Clinical Insights Behind Differences in Outcomes With Resheathing During TAVI

The authors show that outcomes between no resheathing versus single resheathing are essentially similar; and, interestingly, the 1‐year survival analyses favor, numerically, the single resheathing grou, and this finding was consistent with and without Portico patients. Therefore, the fact that individuals requiring multiple resheathing experienced worse 1‐year outcomes should be interpreted with caution, and the rationale behind this finding deserves further elaboration. Although several variables were used for the adjustment in the multivariable analysis, because of the retrospective nature of these type of studies, there is certainly a sizable amount of heterogeneity in the accuracy of data collection; hence, residual confounders cannot be excluded. As a matter of the fact, if a study computes and thus analyzes resheathing as a binary variable (Table) instead of categorial, such as the present article including a considerable number of procedures in which multiple resheathing were performed, they would have been pooled as a single resheathing. Even underreporting or misreporting would classify patients from multiple resheathing to single resheathing.
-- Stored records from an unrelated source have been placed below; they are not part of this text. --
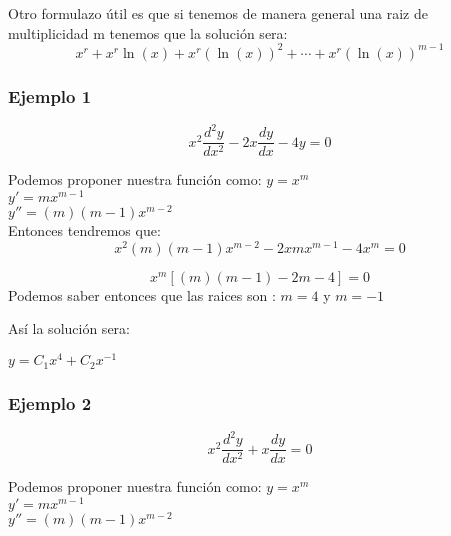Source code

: \documentclass[12pt]{report}                                %
\begin{document}
        Otro formulazo útil es que si tenemos de manera general una raiz de multiplicidad m tenemos que la solución sera:
        \begin{equation}
            x^r + x^r \ln(x) + x^r (\ln(x))^2 + \cdots + x^r (\ln(x))^{m-1}
        \end{equation}


        \clearpage
        \subsubsection{Ejemplo 1}
        \begin{equation*}
            x^2 \frac{d^2 y}{dx^2} - 2x \frac{dy}{dx} - 4y = 0
        \end{equation*}

        Podemos proponer nuestra función como:
        $y = x^m$\\
        $y' = mx^{m-1}$\\
        $y'' = (m)(m-1)x^{m-2}$\\

        Entonces tendremos que:
        \begin{equation*}
            x^2 (m)(m-1)x^{m-2} - 2x mx^{m-1} - 4x^m = 0
        \end{equation*}

        \begin{equation*}
            x^m [(m)(m-1)-  2m -4] = 0
        \end{equation*}
        Podemos saber entonces que las raices son : $ m = 4$ y $m = -1$

        Así la solución sera:

        $y = C_1x^4 + C_2 x^{-1}$

        \clearpage
        \subsubsection{Ejemplo 2}
        \begin{equation*}
            x^2 \frac{d^2 y}{dx^2} + x \frac{dy}{dx} = 0
        \end{equation*}

        Podemos proponer nuestra función como:
        $y = x^m$\\
        $y' = mx^{m-1}$\\
        $y'' = (m)(m-1)x^{m-2}$\\
\end{document}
Considering that patients needing multiple resheathing underwent TAVI more often under general anesthesia may let us infer, as acknowledged by the authors, that this subset of patients may have presented with a higher‐risk clinical, anatomical, or hemodynamic profile, regardless of similar baseline STS (Society of Thoracic Surgeons) score, for which the heart team decided to offer general anesthesia, although anesthesia teams (center specific) preferences cannot be excluded either. In this regard, the use of transesophageal echocardiography guidance during THV positioning may also have added a source of unmeasured confounding bias.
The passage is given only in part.